* WORK REQUEST
Find every line below with the word "frac" in it, and copy each one.

* RECORDS TO USE
• • • • • • •

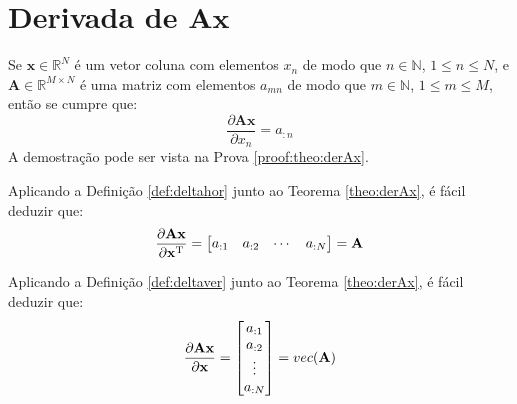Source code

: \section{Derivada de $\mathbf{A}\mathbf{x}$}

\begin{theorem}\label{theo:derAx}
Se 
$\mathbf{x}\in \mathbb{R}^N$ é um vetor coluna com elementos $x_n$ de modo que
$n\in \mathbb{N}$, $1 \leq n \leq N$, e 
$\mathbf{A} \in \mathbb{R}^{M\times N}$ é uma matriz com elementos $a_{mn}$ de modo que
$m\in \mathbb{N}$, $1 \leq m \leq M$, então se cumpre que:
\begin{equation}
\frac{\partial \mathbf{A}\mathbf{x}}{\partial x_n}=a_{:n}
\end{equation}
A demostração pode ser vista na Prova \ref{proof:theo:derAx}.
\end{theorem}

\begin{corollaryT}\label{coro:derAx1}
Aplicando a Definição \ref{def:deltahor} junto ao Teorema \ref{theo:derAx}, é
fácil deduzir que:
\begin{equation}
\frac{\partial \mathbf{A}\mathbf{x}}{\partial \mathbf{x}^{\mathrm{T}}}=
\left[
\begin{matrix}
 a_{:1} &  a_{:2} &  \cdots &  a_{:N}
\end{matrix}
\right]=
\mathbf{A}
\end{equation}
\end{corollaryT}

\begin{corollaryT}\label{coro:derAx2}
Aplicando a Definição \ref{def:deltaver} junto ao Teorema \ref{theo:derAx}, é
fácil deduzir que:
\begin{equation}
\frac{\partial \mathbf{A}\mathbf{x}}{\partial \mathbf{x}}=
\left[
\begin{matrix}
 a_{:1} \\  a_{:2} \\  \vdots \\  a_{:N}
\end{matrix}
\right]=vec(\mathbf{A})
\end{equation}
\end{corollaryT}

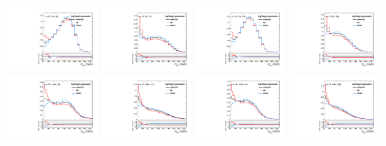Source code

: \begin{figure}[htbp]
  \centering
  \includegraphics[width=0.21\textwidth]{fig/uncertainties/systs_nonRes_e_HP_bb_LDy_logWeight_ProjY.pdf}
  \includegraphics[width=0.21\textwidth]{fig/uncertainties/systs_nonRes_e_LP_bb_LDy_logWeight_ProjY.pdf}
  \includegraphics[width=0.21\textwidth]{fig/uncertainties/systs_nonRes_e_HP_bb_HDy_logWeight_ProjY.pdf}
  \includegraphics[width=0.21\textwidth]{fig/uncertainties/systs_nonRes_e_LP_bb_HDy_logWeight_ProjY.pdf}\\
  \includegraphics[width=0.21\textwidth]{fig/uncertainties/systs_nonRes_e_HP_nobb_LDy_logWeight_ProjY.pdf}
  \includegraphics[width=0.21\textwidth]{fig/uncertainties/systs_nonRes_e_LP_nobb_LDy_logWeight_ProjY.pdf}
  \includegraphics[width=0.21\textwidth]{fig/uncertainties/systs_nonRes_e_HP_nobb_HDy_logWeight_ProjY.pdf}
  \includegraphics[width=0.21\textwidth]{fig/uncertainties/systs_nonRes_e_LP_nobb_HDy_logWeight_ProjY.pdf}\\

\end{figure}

• • • • • • •

* RESULT FOR THIS TASK
\frac{\partial \mathbf{A}\mathbf{x}}{\partial x_n}=a_{:n}
\frac{\partial \mathbf{A}\mathbf{x}}{\partial \mathbf{x}^{\mathrm{T}}}=
\frac{\partial \mathbf{A}\mathbf{x}}{\partial \mathbf{x}}=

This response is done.